14. A vector comprising an isolated nucleic acid molecule of claim 10.

15. A host cell transformed to contain the nucleic acid molecule of claim 10.

16. A host cell comprising the vector of claim 14.

17. The host cell of claim 16, wherein said host is selected from the group consisting of prokaryotic host cells and eukaryotic host cells.

18. A method for producing a polypeptide comprising culturing a host cell transformed with the nucleic acid molecule of claim 10 under conditions in which the polypeptide encoded by said nucleic acid molecule is expressed.

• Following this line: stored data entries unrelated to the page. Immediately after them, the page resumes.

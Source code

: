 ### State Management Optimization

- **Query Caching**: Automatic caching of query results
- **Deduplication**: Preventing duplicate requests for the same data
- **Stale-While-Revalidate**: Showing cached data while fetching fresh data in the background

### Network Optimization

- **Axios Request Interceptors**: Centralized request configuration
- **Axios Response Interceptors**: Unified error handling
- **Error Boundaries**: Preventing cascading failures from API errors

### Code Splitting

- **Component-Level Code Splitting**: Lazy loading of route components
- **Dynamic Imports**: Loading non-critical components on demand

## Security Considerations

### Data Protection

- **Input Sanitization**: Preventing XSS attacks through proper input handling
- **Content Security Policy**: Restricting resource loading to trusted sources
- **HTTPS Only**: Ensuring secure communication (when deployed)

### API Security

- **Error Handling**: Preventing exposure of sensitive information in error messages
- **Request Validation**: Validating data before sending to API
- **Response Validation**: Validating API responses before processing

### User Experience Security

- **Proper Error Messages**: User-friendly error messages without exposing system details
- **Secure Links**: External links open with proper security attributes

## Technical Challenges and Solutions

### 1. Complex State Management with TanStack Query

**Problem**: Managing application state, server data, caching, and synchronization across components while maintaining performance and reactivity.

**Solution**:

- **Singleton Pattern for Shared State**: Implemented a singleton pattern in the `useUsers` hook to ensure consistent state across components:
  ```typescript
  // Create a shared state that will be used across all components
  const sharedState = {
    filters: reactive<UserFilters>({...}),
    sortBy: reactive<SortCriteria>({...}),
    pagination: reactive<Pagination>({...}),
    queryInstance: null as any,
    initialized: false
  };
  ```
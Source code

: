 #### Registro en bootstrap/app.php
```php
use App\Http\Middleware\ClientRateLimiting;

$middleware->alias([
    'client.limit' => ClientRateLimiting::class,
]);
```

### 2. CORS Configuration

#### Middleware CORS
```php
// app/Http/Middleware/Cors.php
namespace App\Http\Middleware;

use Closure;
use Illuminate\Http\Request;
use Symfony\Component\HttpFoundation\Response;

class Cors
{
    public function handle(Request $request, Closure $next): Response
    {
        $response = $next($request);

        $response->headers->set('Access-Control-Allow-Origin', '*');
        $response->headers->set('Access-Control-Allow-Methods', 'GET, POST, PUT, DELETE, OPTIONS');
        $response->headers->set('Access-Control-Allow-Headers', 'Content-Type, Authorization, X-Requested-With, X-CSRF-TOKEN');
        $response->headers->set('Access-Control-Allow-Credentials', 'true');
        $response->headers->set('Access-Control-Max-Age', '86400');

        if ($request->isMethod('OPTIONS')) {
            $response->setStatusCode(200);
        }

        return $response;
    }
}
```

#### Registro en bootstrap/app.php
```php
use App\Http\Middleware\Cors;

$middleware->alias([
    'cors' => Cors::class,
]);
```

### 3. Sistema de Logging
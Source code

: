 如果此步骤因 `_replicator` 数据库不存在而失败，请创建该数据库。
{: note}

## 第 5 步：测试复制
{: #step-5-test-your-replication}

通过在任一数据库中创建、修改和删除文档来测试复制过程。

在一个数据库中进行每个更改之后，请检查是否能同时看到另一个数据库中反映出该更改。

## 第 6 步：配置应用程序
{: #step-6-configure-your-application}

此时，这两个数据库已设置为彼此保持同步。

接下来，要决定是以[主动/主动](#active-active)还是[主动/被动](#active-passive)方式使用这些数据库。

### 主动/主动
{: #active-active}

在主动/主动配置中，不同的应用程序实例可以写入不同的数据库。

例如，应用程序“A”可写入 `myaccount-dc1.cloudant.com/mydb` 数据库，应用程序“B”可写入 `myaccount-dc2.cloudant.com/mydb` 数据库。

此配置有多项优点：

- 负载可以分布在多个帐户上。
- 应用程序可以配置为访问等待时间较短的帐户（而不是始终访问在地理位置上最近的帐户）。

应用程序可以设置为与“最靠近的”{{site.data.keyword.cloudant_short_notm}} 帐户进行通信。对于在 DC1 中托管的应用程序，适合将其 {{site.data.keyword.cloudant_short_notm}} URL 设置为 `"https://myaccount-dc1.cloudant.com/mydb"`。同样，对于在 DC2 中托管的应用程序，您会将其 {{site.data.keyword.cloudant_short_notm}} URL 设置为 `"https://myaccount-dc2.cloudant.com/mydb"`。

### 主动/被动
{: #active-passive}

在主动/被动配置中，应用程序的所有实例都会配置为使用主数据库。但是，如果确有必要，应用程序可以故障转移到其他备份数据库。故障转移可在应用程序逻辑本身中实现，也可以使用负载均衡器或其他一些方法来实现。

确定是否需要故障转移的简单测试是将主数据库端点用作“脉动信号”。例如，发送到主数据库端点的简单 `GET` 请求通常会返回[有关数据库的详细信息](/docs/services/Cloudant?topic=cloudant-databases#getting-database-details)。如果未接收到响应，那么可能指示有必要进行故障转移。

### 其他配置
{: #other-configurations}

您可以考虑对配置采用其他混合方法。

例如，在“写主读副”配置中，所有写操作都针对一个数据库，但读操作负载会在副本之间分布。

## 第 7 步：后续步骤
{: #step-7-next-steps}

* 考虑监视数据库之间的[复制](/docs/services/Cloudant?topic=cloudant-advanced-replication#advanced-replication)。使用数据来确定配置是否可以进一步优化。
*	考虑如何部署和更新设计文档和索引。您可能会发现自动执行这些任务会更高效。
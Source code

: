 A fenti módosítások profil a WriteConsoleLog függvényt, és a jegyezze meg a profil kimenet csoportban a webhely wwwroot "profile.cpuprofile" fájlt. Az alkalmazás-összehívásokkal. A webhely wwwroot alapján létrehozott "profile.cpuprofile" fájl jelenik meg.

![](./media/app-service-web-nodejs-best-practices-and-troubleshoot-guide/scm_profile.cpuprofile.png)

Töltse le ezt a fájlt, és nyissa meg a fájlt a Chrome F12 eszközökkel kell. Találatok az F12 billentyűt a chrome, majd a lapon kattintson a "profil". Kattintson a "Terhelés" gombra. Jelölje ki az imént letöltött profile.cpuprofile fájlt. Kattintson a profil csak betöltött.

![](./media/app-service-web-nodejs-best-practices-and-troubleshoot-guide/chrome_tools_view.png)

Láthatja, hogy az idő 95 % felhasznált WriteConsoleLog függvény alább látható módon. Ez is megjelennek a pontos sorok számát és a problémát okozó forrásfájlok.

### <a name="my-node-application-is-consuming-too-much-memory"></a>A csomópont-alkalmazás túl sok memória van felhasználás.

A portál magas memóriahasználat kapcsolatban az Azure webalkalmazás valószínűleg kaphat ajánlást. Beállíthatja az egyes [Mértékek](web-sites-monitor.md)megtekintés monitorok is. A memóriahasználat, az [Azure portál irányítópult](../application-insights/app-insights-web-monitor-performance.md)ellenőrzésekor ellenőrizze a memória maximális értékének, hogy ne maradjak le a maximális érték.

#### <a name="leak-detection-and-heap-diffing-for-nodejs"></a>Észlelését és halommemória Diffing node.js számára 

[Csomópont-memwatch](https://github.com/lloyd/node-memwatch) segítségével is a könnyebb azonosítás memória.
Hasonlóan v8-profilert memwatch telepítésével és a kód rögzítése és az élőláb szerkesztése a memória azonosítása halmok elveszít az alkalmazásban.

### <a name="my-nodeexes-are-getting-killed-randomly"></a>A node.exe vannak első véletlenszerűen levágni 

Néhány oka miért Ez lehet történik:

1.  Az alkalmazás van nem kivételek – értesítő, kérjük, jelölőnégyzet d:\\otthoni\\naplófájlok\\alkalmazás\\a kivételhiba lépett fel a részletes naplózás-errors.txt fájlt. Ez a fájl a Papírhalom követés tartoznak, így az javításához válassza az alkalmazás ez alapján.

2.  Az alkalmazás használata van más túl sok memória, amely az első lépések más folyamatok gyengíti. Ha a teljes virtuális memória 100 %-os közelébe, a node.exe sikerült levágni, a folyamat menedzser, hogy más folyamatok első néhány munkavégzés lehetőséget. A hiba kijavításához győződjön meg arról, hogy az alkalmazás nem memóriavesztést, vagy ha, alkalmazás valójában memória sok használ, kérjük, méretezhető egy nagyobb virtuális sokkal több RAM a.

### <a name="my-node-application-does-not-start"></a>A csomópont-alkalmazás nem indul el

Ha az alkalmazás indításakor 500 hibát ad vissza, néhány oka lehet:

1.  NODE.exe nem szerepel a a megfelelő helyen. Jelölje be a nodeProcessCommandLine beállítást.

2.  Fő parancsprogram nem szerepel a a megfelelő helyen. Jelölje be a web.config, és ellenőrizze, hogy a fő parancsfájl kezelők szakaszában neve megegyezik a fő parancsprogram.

19. A composition comprising the modified HIV-1 envelope protein or fragment thereof of claim 1 and a pharmaceutically acceptable carrier.

20. The composition of claim 19 wherein the composition is suitable as a vaccine in humans.

21. A fusion protein comprising the modified HIV-1 envelope protein or fragment thereof of claim 1.

22. A method of generating antibodies in a mammal comprising administering one or more of the modified HIV-1 envelope protein or fragment thereof of claim 1 in an amount sufficient to induce the production of the antibodies.

23. A method of generating antibodies in a mammal comprising administering the nucleic acid molecule of claim 10 in an amount sufficient to express levels of the HIV-1 envelope protein or fragment thereof to induce the production of the antibodies.

24. An isolated antibody produced by the method of claim 22.

25. The isolated antibody of claim 24 wherein the antibody is monoclonal.

26. The method of claim 22 wherein the antibodies are broadly cross-reactive HIV-1 envelope neutralizing antibodies.

27. The method of claim 22 wherein the antibodies inhibit HIV infection.

28. The method of claim 22 wherein the antibodies are effective for reducing the amount of HIV present in an infected individual.